_TASK INSTRUCTIONS_:
Give back the whole listing below exactly.

_RECORDS_:
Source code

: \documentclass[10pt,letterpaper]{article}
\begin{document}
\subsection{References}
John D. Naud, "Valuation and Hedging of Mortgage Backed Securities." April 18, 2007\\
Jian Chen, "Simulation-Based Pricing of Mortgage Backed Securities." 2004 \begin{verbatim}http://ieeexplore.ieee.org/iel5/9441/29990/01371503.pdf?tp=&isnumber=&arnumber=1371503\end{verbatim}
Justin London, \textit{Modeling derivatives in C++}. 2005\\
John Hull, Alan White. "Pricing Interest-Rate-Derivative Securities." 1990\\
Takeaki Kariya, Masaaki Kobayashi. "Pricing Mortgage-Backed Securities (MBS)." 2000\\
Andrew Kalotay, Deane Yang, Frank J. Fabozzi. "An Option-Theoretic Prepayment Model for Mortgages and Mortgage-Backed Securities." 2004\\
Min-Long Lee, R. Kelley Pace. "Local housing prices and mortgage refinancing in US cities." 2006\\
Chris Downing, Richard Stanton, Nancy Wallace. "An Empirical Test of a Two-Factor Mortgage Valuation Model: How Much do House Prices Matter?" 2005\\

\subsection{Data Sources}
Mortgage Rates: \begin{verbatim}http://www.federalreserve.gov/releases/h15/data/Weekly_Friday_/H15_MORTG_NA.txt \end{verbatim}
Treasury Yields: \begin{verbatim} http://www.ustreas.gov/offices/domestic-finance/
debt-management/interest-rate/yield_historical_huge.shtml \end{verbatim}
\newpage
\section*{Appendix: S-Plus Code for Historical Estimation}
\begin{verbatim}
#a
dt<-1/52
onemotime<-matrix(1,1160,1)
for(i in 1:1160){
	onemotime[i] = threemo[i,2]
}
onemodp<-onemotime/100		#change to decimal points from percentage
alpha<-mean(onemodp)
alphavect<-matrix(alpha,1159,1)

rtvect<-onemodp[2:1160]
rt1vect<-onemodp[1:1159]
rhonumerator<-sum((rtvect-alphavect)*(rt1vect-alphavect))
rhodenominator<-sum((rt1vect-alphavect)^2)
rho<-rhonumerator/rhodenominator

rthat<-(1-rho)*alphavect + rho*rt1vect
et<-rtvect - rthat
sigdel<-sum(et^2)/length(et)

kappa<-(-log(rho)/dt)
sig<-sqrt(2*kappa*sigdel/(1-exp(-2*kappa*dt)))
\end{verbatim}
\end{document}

_RESPONSE TO THIS TASK_:
Source code

: \documentclass[10pt,letterpaper]{article}
\begin{document}
\subsection{References}
John D. Naud, "Valuation and Hedging of Mortgage Backed Securities." April 18, 2007\\
Jian Chen, "Simulation-Based Pricing of Mortgage Backed Securities." 2004 \begin{verbatim}http://ieeexplore.ieee.org/iel5/9441/29990/01371503.pdf?tp=&isnumber=&arnumber=1371503\end{verbatim}
Justin London, \textit{Modeling derivatives in C++}. 2005\\
John Hull, Alan White. "Pricing Interest-Rate-Derivative Securities." 1990\\
Takeaki Kariya, Masaaki Kobayashi. "Pricing Mortgage-Backed Securities (MBS)." 2000\\
Andrew Kalotay, Deane Yang, Frank J. Fabozzi. "An Option-Theoretic Prepayment Model for Mortgages and Mortgage-Backed Securities." 2004\\
Min-Long Lee, R. Kelley Pace. "Local housing prices and mortgage refinancing in US cities." 2006\\
Chris Downing, Richard Stanton, Nancy Wallace. "An Empirical Test of a Two-Factor Mortgage Valuation Model: How Much do House Prices Matter?" 2005\\

\subsection{Data Sources}
Mortgage Rates: \begin{verbatim}http://www.federalreserve.gov/releases/h15/data/Weekly_Friday_/H15_MORTG_NA.txt \end{verbatim}
Treasury Yields: \begin{verbatim} http://www.ustreas.gov/offices/domestic-finance/
debt-management/interest-rate/yield_historical_huge.shtml \end{verbatim}
\newpage
\section*{Appendix: S-Plus Code for Historical Estimation}
\begin{verbatim}
#a
dt<-1/52
onemotime<-matrix(1,1160,1)
for(i in 1:1160){
	onemotime[i] = threemo[i,2]
}
onemodp<-onemotime/100		#change to decimal points from percentage
alpha<-mean(onemodp)
alphavect<-matrix(alpha,1159,1)

rtvect<-onemodp[2:1160]
rt1vect<-onemodp[1:1159]
rhonumerator<-sum((rtvect-alphavect)*(rt1vect-alphavect))
rhodenominator<-sum((rt1vect-alphavect)^2)
rho<-rhonumerator/rhodenominator

rthat<-(1-rho)*alphavect + rho*rt1vect
et<-rtvect - rthat
sigdel<-sum(et^2)/length(et)

kappa<-(-log(rho)/dt)
sig<-sqrt(2*kappa*sigdel/(1-exp(-2*kappa*dt)))
\end{verbatim}
\end{document}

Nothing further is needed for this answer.